Education is Life Itself

One classroom. One teacher. An average of 30 students per class. Deadlines. Curriculum. Pacing guides. Formal exams. Gaps. Grades and report cards. Add to that, the expectation that students must learn, “How to learn” in contrast to “What to learn” and you will capture the dual thought process existing in many teachers’ minds daily. Most teachers want an environment where their students can explore knowledge of self and the world around them, but struggle with where to start, or what to include as far as character development and life preparedness entails. Perhaps the quote below helps capture the mindset in which a teacher must have to execute that ideal environment.

“Education is a social process. Education is growth. Education is not a preparation for life; education is life itself.” – John Dewey

American Philosopher and Educator, John Dewey, eliminates the premise that “educating” is a separate process from “living.” He insists that Education is Life. This singular thought process may be the mindset teachers need in order to create an environment where students are using life-ready skills within the classroom on a daily basis. So where should a teacher start? There are several strategies, but the point is to get started! And the best thing is that it’s never too late to begin!

From exposing students to the idea of being autonomous and exploring ways for students to exercise Professional Ethics and Critical Thinking, there is no order in which students should be working on Life Readiness skills.
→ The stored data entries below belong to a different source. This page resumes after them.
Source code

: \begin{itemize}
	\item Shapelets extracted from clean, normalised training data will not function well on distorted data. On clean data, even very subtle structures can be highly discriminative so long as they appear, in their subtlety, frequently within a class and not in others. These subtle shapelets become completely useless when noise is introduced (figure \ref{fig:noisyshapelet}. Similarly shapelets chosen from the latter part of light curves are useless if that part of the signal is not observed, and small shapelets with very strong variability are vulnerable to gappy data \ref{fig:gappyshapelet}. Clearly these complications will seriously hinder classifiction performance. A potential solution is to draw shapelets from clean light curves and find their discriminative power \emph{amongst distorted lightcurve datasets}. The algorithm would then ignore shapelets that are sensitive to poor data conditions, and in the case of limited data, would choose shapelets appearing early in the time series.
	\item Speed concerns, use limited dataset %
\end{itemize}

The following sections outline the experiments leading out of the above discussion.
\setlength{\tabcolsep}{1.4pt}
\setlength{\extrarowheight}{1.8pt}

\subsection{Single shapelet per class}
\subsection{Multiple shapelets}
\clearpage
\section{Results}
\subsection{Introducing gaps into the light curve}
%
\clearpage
The power comes in the process, of acquiring these skills. Designing spaces in your classroom for students to collaborate and openly and honestly communicate can be an impactful way to induce Creativity. Creation gives students an opportunity to dig into internal attributes and talents and build confidence in abilities. Create opportunities for Critical Thinking for your students by asking questions or do activities that require a more in-depth level reflection about the topic. Use topics about Theories, Hypothesis, and controversial historical events to promote a Growth Mindset within your students.
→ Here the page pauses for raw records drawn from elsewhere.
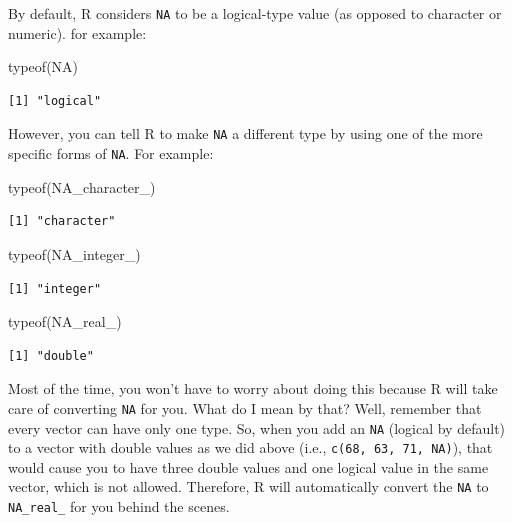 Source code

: \documentclass[
  letterpaper,
  DIV=11,
  numbers=noendperiod]{scrreprt}
\newenvironment{Shaded}{\begin{snugshade}}{\end{snugshade}}
\newcommand{\ConstantTok}[1]{\textcolor[rgb]{0.56,0.35,0.01}{#1}}
\newcommand{\FunctionTok}[1]{\textcolor[rgb]{0.28,0.35,0.67}{#1}}
\newcommand{\NormalTok}[1]{\textcolor[rgb]{0.00,0.23,0.31}{#1}}
\begin{document}
By default, R considers \texttt{NA} to be a logical-type value (as
opposed to character or numeric). for example:

\begin{Shaded}
\begin{Highlighting}[]
\FunctionTok{typeof}\NormalTok{(}\ConstantTok{NA}\NormalTok{)}
\end{Highlighting}
\end{Shaded}

\begin{verbatim}
[1] "logical"
\end{verbatim}

However, you can tell R to make \texttt{NA} a different type by using
one of the more specific forms of \texttt{NA}. For example:

\begin{Shaded}
\begin{Highlighting}[]
\FunctionTok{typeof}\NormalTok{(}\ConstantTok{NA\_character\_}\NormalTok{)}
\end{Highlighting}
\end{Shaded}

\begin{verbatim}
[1] "character"
\end{verbatim}

\begin{Shaded}
\begin{Highlighting}[]
\FunctionTok{typeof}\NormalTok{(}\ConstantTok{NA\_integer\_}\NormalTok{)}
\end{Highlighting}
\end{Shaded}

\begin{verbatim}
[1] "integer"
\end{verbatim}

\begin{Shaded}
\begin{Highlighting}[]
\FunctionTok{typeof}\NormalTok{(}\ConstantTok{NA\_real\_}\NormalTok{)}
\end{Highlighting}
\end{Shaded}

\begin{verbatim}
[1] "double"
\end{verbatim}

Most of the time, you won't have to worry about doing this because R
will take care of converting \texttt{NA} for you. What do I mean by
that? Well, remember that every vector can have only one type. So, when
you add an \texttt{NA} (logical by default) to a vector with double
values as we did above (i.e., \texttt{c(68,\ 63,\ 71,\ NA)}), that would
cause you to have three double values and one logical value in the same
vector, which is not allowed. Therefore, R will automatically convert
the \texttt{NA} to \texttt{NA\_real\_} for you behind the scenes.
\end{document}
There is no order in which students should be working on life-ready skills. The power comes in the process of acquiring these skills.

Making these adjustments in your class and letting go of the mindset that you must “control” your class also provides teachers with an opportunity to fine-tune their own Life Ready Skills and become facilitators of discovery who guide learning. This paradigm shift can create a wave that students can catch and ride into careers, entrepreneurship, and beyond. Building systems where students can use these skills daily changes the way education is viewed and experienced by students. It begins with the teachers. If you create an environment to practice, success is inevitable!